Supplied entries:

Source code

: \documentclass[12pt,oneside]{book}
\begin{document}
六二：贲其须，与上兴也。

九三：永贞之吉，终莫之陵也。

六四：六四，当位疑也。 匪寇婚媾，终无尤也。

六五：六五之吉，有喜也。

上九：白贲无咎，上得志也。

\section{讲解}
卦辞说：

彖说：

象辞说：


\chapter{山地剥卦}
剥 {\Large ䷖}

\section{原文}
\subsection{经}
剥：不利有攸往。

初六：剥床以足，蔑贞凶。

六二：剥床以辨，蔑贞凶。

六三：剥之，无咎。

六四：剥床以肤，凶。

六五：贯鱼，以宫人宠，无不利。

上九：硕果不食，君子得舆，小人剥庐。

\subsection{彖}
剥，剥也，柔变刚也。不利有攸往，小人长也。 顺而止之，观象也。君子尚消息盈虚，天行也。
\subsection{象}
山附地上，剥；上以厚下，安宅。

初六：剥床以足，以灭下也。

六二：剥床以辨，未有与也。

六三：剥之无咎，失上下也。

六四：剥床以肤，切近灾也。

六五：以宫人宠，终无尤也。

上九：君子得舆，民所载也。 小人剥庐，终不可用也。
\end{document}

...

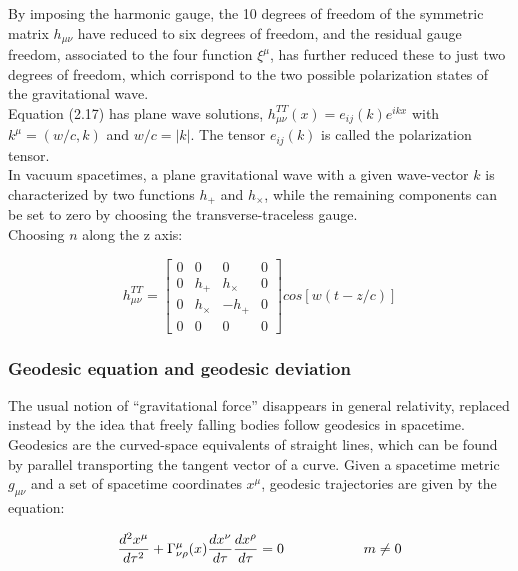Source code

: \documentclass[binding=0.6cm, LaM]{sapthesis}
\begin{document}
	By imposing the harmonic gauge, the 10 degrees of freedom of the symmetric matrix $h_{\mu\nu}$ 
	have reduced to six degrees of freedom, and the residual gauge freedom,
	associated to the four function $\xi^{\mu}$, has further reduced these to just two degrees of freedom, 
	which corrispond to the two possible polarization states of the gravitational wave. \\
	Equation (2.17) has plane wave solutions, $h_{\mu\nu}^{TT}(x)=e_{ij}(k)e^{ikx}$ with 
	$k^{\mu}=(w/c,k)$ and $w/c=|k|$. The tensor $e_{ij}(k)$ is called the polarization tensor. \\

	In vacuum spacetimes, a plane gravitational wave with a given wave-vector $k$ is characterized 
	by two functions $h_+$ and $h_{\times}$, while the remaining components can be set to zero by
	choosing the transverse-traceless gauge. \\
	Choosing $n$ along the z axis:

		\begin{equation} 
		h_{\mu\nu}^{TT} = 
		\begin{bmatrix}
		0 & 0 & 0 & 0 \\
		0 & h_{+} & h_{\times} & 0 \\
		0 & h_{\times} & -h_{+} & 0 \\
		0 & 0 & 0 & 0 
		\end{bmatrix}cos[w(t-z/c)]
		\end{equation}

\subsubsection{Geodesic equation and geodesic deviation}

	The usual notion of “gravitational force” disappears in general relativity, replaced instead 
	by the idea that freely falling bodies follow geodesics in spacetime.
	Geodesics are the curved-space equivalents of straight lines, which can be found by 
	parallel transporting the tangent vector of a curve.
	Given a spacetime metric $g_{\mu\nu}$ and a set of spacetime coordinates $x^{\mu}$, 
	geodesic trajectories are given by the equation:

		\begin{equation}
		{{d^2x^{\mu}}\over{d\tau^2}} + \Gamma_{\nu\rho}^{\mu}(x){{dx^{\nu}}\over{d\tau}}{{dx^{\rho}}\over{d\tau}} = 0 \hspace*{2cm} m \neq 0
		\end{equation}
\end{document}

Problem:
Some lines contain the word "freedom". Pull each one out of the listing.

Answer area:
	By imposing the harmonic gauge, the 10 degrees of freedom of the symmetric matrix $h_{\mu\nu}$ 
	have reduced to six degrees of freedom, and the residual gauge freedom,
	associated to the four function $\xi^{\mu}$, has further reduced these to just two degrees of freedom, 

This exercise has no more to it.